Source data:
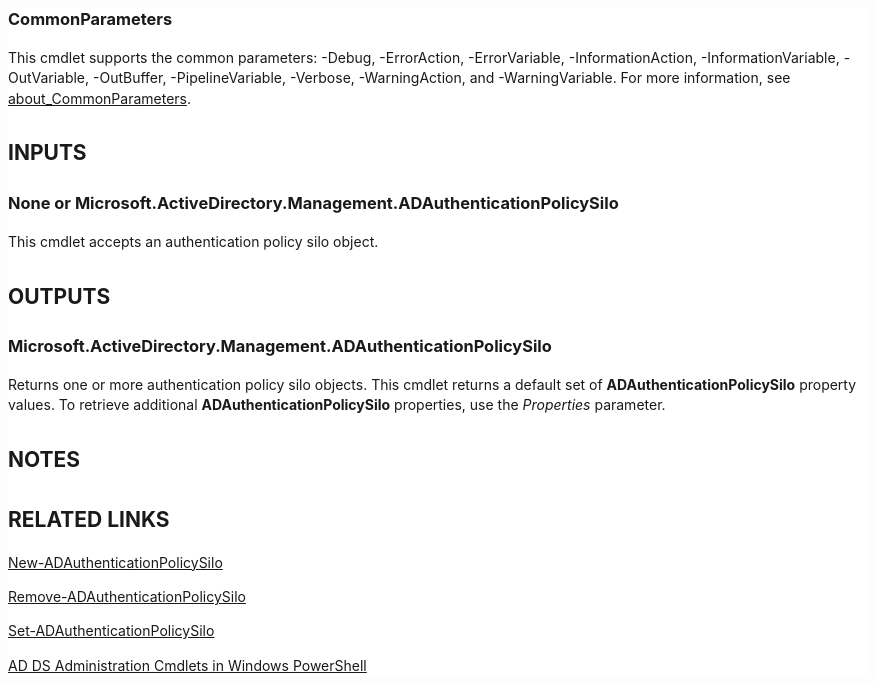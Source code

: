### CommonParameters
This cmdlet supports the common parameters: -Debug, -ErrorAction, -ErrorVariable, -InformationAction, -InformationVariable, -OutVariable, -OutBuffer, -PipelineVariable, -Verbose, -WarningAction, and -WarningVariable. For more information, see [about_CommonParameters](http://go.microsoft.com/fwlink/?LinkID=113216).

## INPUTS

### None or Microsoft.ActiveDirectory.Management.ADAuthenticationPolicySilo
This cmdlet accepts an authentication policy silo object.

## OUTPUTS

### Microsoft.ActiveDirectory.Management.ADAuthenticationPolicySilo
Returns one or more authentication policy silo objects.
This cmdlet returns a default set of **ADAuthenticationPolicySilo** property values.
To retrieve additional **ADAuthenticationPolicySilo** properties, use the *Properties* parameter.

## NOTES

## RELATED LINKS

[New-ADAuthenticationPolicySilo](./New-ADAuthenticationPolicySilo.md)

[Remove-ADAuthenticationPolicySilo](./Remove-ADAuthenticationPolicySilo.md)

[Set-ADAuthenticationPolicySilo](./Set-ADAuthenticationPolicySilo.md)

[AD DS Administration Cmdlets in Windows PowerShell](./activedirectory.md)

Aim of the exercise: Exactly as they appear, write out the lines from the one containing "### None or" through the final line of the entries above, both included.

Exercise answer:
### None or Microsoft.ActiveDirectory.Management.ADAuthenticationPolicySilo
This cmdlet accepts an authentication policy silo object.

## OUTPUTS

### Microsoft.ActiveDirectory.Management.ADAuthenticationPolicySilo
Returns one or more authentication policy silo objects.
This cmdlet returns a default set of **ADAuthenticationPolicySilo** property values.
To retrieve additional **ADAuthenticationPolicySilo** properties, use the *Properties* parameter.

## NOTES

## RELATED LINKS

[New-ADAuthenticationPolicySilo](./New-ADAuthenticationPolicySilo.md)

[Remove-ADAuthenticationPolicySilo](./Remove-ADAuthenticationPolicySilo.md)

[Set-ADAuthenticationPolicySilo](./Set-ADAuthenticationPolicySilo.md)

[AD DS Administration Cmdlets in Windows PowerShell](./activedirectory.md)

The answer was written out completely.